9

I am reading this post which is related to char and byte, and come across the following words:

An int* could still be implemented as a single hardware pointer, since C++ allows sizeof(char*) != sizeof(int*).

How to understand 'C++ allows sizeof(char*) != sizeof(int*)'?

user207421
  • 305,947
  • 44
  • 307
  • 483
Nan Xiao
  • 16,671
  • 18
  • 103
  • 164
  • 5
    What *don't* you understand about it? – user207421 Dec 31 '15 at 02:43
  • 2
    @EJP: Shouldn't they be same? – Nan Xiao Dec 31 '15 at 02:44
  • 2
    @Nan: Can you explain what leads you to think that they would be? That would help us clear whatever misconception is leading you to that conclusion. – icktoofay Dec 31 '15 at 02:45
  • 1
    @NanXiao Only if you can find a statement in the C++ language specification that says so. Why are you removing the closing quotation mark? – user207421 Dec 31 '15 at 02:47
  • 1
    @EJP: Sorry, I don't read C++ specification seriously. Just from my intuition, every pointer should has the same size, the length of machine word. – Nan Xiao Dec 31 '15 at 02:57
  • 5
    The idea may be confusing but it is possible to have different sizes for different pointer types. Look here for examples [link](http://stackoverflow.com/questions/916051/are-there-any-platforms-where-pointers-to-different-types-have-different-sizes) –  Dec 31 '15 at 03:01
  • Sounds like you're thinking of pointers as glorified integers – M.M Dec 31 '15 at 03:08
  • 2
    @NanXiao infamously class pointers in [VC++ for the longest time were fat pointers, sometimes up to 16bytes or larger even on a 32bit machine](http://stackoverflow.com/q/12006854/332733). The point is that the compiler is free to make pointers whatever it wants to for purposes of optimization. So we shouldn't assume. – Mgetz Dec 31 '15 at 03:51
  • @Mgetz: the reasons for pointers to member functions differing in size are completely unrelated to this question. Separately, this question's issue is *not* generally *"for purposes of optimization"* - some systems had functional hardware reasons for pointers being of different sizes, and it would have been actively perverse and unhelpful to adopt the largest size for all so I wouldn't call not having done so an optimisation - more avoiding a crazy pessimisation. – Tony Delroy Dec 31 '15 at 09:11
  • I covered alot of this ground in my answer to [Why must an enumeration's size be provided when it is forward declared?](http://stackoverflow.com/a/29035972/1708801) – Shafik Yaghmour Dec 31 '15 at 09:26
  • 1
    Possible duplicate of [Does the size of pointers vary in C?](http://stackoverflow.com/questions/3520059/does-the-size-of-pointers-vary-in-c) – phuclv Dec 31 '15 at 09:42
  • [Are there any platforms where pointers to different types have different sizes?](http://stackoverflow.com/q/916051/995714), [Can the size of pointers vary between data and function pointers?](http://stackoverflow.com/q/1473935/995714) – phuclv Dec 31 '15 at 09:43
  • @LưuVĩnhPhúc this is C++ not C the question may be a dupe, but not of that question – Mgetz Dec 31 '15 at 13:24

5 Answers5

3

There are (or were) machines which could only address entire "words", where a word was large enough to hold several characters. For example, the PDP-6/10 had a word-size of 36-bits. On such a machine, you might implement 9-bit bytes and represent a byte pointer as the combination of a word pointer and a bit-index within the word. A naïve implementation would require two words for such a pointer, even though a integer pointer would be just a word pointer, occupying a single word.
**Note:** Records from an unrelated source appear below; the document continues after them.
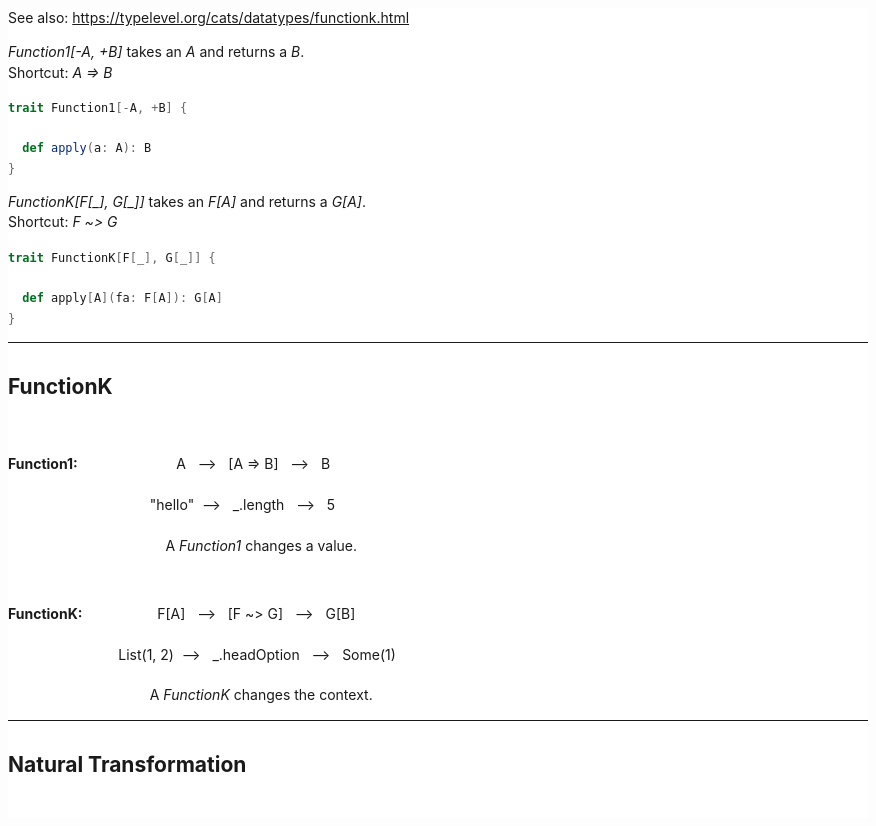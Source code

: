 See also: https://typelevel.org/cats/datatypes/functionk.html
<br/>

*Function1[-A, +B]* takes an *A* and returns a *B*.<br/>
Shortcut: *A => B*
<br/>

```scala
trait Function1[-A, +B] {

  def apply(a: A): B
}
```

*FunctionK[F[\_], G[\_]]* takes an *F[A]* and returns a *G[A]*.<br/>
Shortcut: *F ~> G*
<br/>

```scala
trait FunctionK[F[_], G[_]] {

  def apply[A](fa: F[A]): G[A]
}
```

---

## FunctionK
<br/>

__Function1:__ &nbsp; &nbsp; &nbsp; &nbsp; &nbsp; &nbsp; &nbsp; &nbsp; &nbsp; &nbsp; &nbsp; &nbsp; A &nbsp; --> &nbsp; [A => B] &nbsp; --> &nbsp; B<br/>
<br/>
&nbsp; &nbsp; &nbsp; &nbsp; &nbsp; &nbsp; &nbsp; &nbsp; &nbsp; &nbsp; &nbsp; &nbsp; &nbsp; &nbsp; &nbsp; &nbsp; &nbsp; &nbsp; "hello" &nbsp;--> &nbsp; _.length &nbsp; --> &nbsp; 5<br/>
<br/>
&nbsp; &nbsp; &nbsp; &nbsp; &nbsp; &nbsp; &nbsp; &nbsp; &nbsp; &nbsp; &nbsp; &nbsp; &nbsp; &nbsp; &nbsp; &nbsp; &nbsp; &nbsp; &nbsp; &nbsp; A *Function1* changes a value.<br/>

<br/>

__FunctionK:__ &nbsp; &nbsp; &nbsp; &nbsp; &nbsp; &nbsp; &nbsp; &nbsp; &nbsp; F[A] &nbsp; --> &nbsp; [F ~> G] &nbsp; --> &nbsp; G[B]<br/>
<br/>
&nbsp; &nbsp; &nbsp; &nbsp; &nbsp; &nbsp; &nbsp; &nbsp; &nbsp; &nbsp; &nbsp; &nbsp; &nbsp; &nbsp; List(1, 2) &nbsp;--> &nbsp; _.headOption &nbsp; --> &nbsp; Some(1)<br/>
<br/>
&nbsp; &nbsp; &nbsp; &nbsp; &nbsp; &nbsp; &nbsp; &nbsp; &nbsp; &nbsp; &nbsp; &nbsp; &nbsp; &nbsp; &nbsp; &nbsp; &nbsp; &nbsp; A *FunctionK* changes the context.

---

## Natural Transformation
<br/>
(The real PDP-6/10 allowed for smaller character sizes -- 6- and 7-bit codings were common, depending on use case -- and since a pointer could not occupy a whole word, it was possible to make a character pointer including bit offset and word address fit inside a single word. But a similar architecture these days would not have the draconian restriction on address space, so that wouldn't work anymore.)

rici
  • 234,347
  • 28
  • 237
  • 341
2

In short, the standard doesn't guarantee it, the result is implementation-defined.

From the standard about sizeof ($5.3.3/1 Sizeof [expr.sizeof])

The sizeof operator yields the number of bytes in the object representation of its operand.

and pointer is compound type ($3.9.2/1.3 Compound types [basic.compound])

pointers to void or objects or functions (including static members of classes) of a given type, 8.3.1;

and ($3.9.2/3 Compound types [basic.compound])

The value representation of pointer types is implementation-defined.

even though ($3.9.2/3 Compound types [basic.compound])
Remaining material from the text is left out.